YOUR INSTRUCTIONS
The records below are to be copied exactly, with their pictures left out.

Stored entries
^^^^
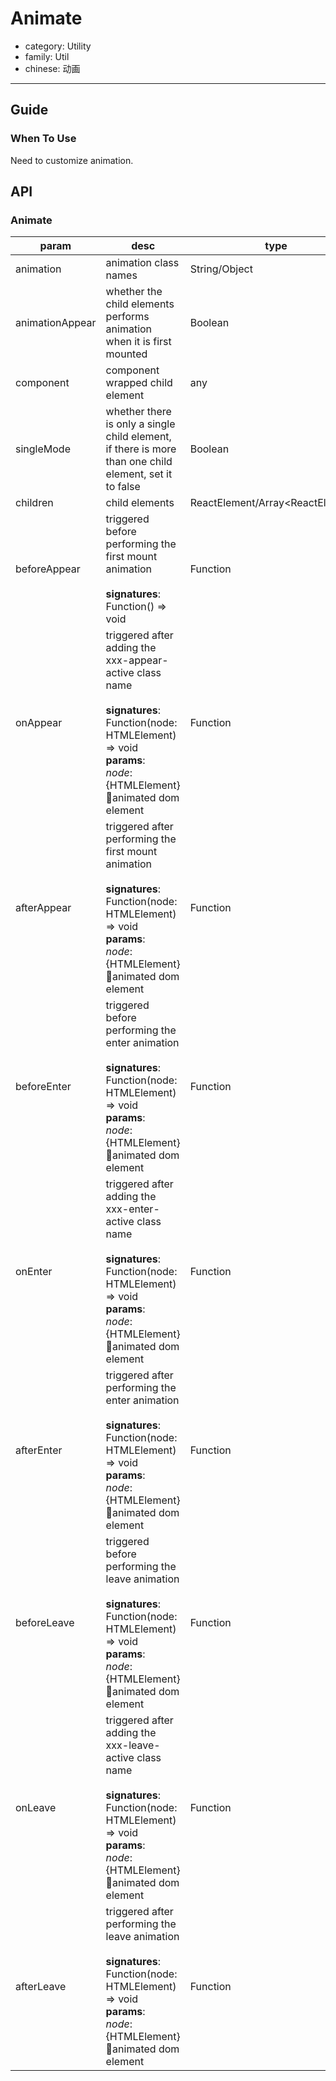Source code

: # Animate

-   category: Utility
-   family: Util
-   chinese: 动画

---

## Guide

### When To Use

Need to customize animation.

## API

### Animate

| param              | desc                                                                                                                                                | type                                  | default      |
| --------------- | ------------------------------------------------------------------------------------------------------------------------------------------------- | ----------------------------------- | -------- |
| animation       | animation class names                                                                                                                                      | String/Object                       | -        |
| animationAppear | whether the child elements performs animation when it is first mounted                                                                                                                                   | Boolean                             | true     |
| component       | component wrapped child element                                                                                                                                          | any                                 | 'div'    |
| singleMode      | whether there is only a single child element, if there is more than one child element, set it to false                                                                                                                     | Boolean                             | true     |
| children        | child elements                                                                                                                                               | ReactElement/Array&lt;ReactElement> | -        |
| beforeAppear    | triggered before performing the first mount animation<br><br>**signatures**:<br>Function() => void                                                                                            | Function                            | () => {} |
| onAppear        | triggered after adding the xxx-appear-active class name<br><br>**signatures**:<br>Function(node: HTMLElement) => void<br>**params**:<br>_node_: {HTMLElement} animated dom element | Function                            | () => {} |
| afterAppear     | triggered after performing the first mount animation<br><br>**signatures**:<br>Function(node: HTMLElement) => void<br>**params**:<br>_node_: {HTMLElement} animated dom element                          | Function                            | () => {} |
| beforeEnter     | triggered before performing the enter animation<br><br>**signatures**:<br>Function(node: HTMLElement) => void<br>**params**:<br>_node_: {HTMLElement} animated dom element                            | Function                            | () => {} |
| onEnter         | triggered after adding the xxx-enter-active class name<br><br>**signatures**:<br>Function(node: HTMLElement) => void<br>**params**:<br>_node_: {HTMLElement} animated dom element     | Function                            | () => {} |
| afterEnter      | triggered after performing the enter animation<br><br>**signatures**:<br>Function(node: HTMLElement) => void<br>**params**:<br>_node_: {HTMLElement} animated dom element                           | Function                            | () => {} |
| beforeLeave     | triggered before performing the leave animation<br><br>**signatures**:<br>Function(node: HTMLElement) => void<br>**params**:<br>_node_: {HTMLElement} animated dom element                            | Function                            | () => {} |
| onLeave         | triggered after adding the xxx-leave-active class name<br><br>**signatures**:<br>Function(node: HTMLElement) => void<br>**params**:<br>_node_: {HTMLElement} animated dom element     | Function                            | () => {} |
| afterLeave      | triggered after performing the leave animation<br><br>**signatures**:<br>Function(node: HTMLElement) => void<br>**params**:<br>_node_: {HTMLElement} animated dom element                           | Function                            | () => {} |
^^^^
EXERCISE OUTPUT
Source code

: # Animate

-   category: Utility
-   family: Util
-   chinese: 动画

---

## Guide

### When To Use

Need to customize animation.

## API

### Animate

| param              | desc                                                                                                                                                | type                                  | default      |
| --------------- | ------------------------------------------------------------------------------------------------------------------------------------------------- | ----------------------------------- | -------- |
| animation       | animation class names                                                                                                                                      | String/Object                       | -        |
| animationAppear | whether the child elements performs animation when it is first mounted                                                                                                                                   | Boolean                             | true     |
| component       | component wrapped child element                                                                                                                                          | any                                 | 'div'    |
| singleMode      | whether there is only a single child element, if there is more than one child element, set it to false                                                                                                                     | Boolean                             | true     |
| children        | child elements                                                                                                                                               | ReactElement/Array&lt;ReactElement> | -        |
| beforeAppear    | triggered before performing the first mount animation<br><br>**signatures**:<br>Function() => void                                                                                            | Function                            | () => {} |
| onAppear        | triggered after adding the xxx-appear-active class name<br><br>**signatures**:<br>Function(node: HTMLElement) => void<br>**params**:<br>_node_: {HTMLElement} animated dom element | Function                            | () => {} |
| afterAppear     | triggered after performing the first mount animation<br><br>**signatures**:<br>Function(node: HTMLElement) => void<br>**params**:<br>_node_: {HTMLElement} animated dom element                          | Function                            | () => {} |
| beforeEnter     | triggered before performing the enter animation<br><br>**signatures**:<br>Function(node: HTMLElement) => void<br>**params**:<br>_node_: {HTMLElement} animated dom element                            | Function                            | () => {} |
| onEnter         | triggered after adding the xxx-enter-active class name<br><br>**signatures**:<br>Function(node: HTMLElement) => void<br>**params**:<br>_node_: {HTMLElement} animated dom element     | Function                            | () => {} |
| afterEnter      | triggered after performing the enter animation<br><br>**signatures**:<br>Function(node: HTMLElement) => void<br>**params**:<br>_node_: {HTMLElement} animated dom element                           | Function                            | () => {} |
| beforeLeave     | triggered before performing the leave animation<br><br>**signatures**:<br>Function(node: HTMLElement) => void<br>**params**:<br>_node_: {HTMLElement} animated dom element                            | Function                            | () => {} |
| onLeave         | triggered after adding the xxx-leave-active class name<br><br>**signatures**:<br>Function(node: HTMLElement) => void<br>**params**:<br>_node_: {HTMLElement} animated dom element     | Function                            | () => {} |
| afterLeave      | triggered after performing the leave animation<br><br>**signatures**:<br>Function(node: HTMLElement) => void<br>**params**:<br>_node_: {HTMLElement} animated dom element                           | Function                            | () => {} |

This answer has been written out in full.